*** Opening Given data ***
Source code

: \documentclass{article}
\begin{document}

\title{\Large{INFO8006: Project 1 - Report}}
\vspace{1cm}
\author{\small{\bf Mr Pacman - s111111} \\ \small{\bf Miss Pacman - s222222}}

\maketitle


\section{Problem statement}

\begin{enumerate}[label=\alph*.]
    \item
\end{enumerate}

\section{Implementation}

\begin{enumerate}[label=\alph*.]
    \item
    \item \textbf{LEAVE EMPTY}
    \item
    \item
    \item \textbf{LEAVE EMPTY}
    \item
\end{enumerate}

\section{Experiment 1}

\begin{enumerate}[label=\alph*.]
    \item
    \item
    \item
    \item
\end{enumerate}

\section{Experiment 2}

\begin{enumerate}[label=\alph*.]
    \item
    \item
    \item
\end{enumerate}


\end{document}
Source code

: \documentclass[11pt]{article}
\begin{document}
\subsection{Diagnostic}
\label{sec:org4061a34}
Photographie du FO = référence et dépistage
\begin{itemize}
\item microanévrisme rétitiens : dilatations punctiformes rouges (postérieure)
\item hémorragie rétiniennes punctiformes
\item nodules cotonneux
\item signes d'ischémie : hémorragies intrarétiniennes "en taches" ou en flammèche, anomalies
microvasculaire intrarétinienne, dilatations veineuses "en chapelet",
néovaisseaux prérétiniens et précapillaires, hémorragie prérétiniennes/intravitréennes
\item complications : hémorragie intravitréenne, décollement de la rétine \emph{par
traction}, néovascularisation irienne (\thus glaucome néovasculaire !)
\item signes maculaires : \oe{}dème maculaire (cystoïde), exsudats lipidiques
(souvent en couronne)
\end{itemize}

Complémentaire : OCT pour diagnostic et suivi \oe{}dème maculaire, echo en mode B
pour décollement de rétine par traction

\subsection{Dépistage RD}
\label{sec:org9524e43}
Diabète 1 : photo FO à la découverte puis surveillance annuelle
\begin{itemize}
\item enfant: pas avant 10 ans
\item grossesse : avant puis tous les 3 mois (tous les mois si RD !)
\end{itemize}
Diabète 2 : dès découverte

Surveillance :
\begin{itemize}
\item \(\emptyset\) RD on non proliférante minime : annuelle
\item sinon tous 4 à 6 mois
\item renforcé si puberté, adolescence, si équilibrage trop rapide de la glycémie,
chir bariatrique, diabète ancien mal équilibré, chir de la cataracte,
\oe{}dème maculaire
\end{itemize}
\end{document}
*** Closing Given data ***
*** Opening Given data ***
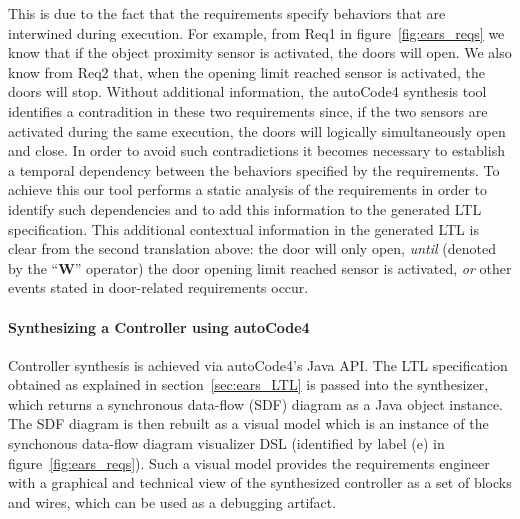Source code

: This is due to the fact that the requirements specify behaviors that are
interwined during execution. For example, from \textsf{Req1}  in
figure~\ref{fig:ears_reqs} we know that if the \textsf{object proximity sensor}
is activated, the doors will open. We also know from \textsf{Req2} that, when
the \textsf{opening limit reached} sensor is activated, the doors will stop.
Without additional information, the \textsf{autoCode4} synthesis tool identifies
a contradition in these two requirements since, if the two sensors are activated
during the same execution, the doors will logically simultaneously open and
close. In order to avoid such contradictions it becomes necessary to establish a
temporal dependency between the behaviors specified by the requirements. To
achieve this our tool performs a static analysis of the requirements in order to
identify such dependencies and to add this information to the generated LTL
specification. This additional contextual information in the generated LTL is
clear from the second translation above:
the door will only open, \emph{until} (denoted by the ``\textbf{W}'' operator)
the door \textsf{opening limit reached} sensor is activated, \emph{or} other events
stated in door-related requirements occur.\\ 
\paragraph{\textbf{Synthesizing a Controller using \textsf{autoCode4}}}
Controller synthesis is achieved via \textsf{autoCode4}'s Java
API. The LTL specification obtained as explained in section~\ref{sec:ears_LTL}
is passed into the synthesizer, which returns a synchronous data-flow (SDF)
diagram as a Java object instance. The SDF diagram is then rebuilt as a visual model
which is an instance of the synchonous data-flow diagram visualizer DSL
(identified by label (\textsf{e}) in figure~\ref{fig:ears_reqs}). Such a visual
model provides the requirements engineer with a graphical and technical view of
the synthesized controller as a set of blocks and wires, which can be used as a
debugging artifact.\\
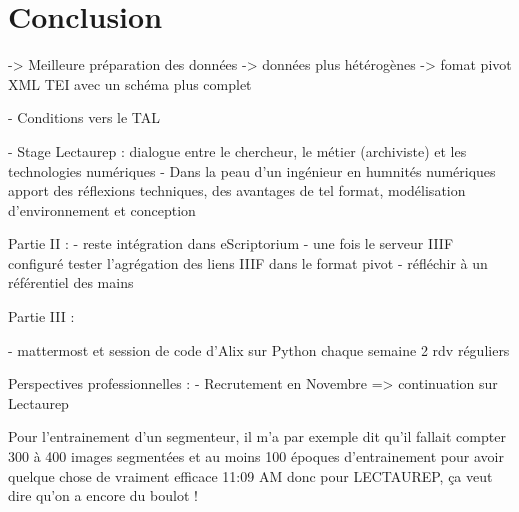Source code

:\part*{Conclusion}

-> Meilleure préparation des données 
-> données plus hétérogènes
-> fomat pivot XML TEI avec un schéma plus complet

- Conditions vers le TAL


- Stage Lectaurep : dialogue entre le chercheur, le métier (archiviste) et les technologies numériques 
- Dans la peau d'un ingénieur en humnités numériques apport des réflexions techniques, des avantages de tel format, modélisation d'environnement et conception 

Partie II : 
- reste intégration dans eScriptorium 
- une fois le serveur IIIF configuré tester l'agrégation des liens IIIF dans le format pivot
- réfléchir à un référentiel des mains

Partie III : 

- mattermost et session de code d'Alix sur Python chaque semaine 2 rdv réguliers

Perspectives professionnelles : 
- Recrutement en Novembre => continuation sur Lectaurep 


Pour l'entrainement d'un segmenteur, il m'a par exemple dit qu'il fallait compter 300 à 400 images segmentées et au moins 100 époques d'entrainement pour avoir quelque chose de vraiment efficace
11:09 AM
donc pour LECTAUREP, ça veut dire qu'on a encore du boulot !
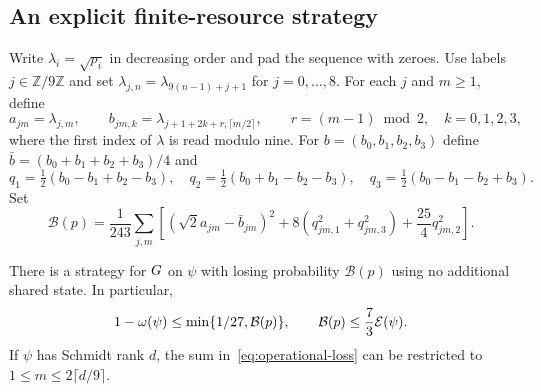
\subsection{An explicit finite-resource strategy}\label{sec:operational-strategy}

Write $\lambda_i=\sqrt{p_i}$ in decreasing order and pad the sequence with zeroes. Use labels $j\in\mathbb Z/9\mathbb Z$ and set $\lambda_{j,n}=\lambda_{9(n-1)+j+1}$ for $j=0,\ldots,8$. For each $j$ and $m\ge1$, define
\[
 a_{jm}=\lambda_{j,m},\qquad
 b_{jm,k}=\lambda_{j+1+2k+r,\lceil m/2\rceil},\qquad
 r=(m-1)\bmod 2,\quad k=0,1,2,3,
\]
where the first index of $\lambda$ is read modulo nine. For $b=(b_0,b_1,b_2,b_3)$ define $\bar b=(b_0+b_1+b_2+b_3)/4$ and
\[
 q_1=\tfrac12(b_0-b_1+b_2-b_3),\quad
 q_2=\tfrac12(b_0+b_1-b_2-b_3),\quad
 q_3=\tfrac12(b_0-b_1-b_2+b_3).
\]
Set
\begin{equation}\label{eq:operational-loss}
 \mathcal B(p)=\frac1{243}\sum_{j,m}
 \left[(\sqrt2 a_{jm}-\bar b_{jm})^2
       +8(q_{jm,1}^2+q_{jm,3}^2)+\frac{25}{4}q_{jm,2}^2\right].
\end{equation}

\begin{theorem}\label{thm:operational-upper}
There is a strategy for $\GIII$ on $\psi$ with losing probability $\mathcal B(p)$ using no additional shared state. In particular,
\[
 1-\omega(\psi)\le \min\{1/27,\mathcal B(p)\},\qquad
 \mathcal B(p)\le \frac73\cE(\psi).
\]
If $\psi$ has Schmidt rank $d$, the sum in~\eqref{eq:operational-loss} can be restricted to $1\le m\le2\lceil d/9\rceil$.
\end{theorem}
*** Closing Given data ***
- _Task to complete_
Your answer should be one number: how many lines in the records above include "rétine".

- _Reply to the task_
2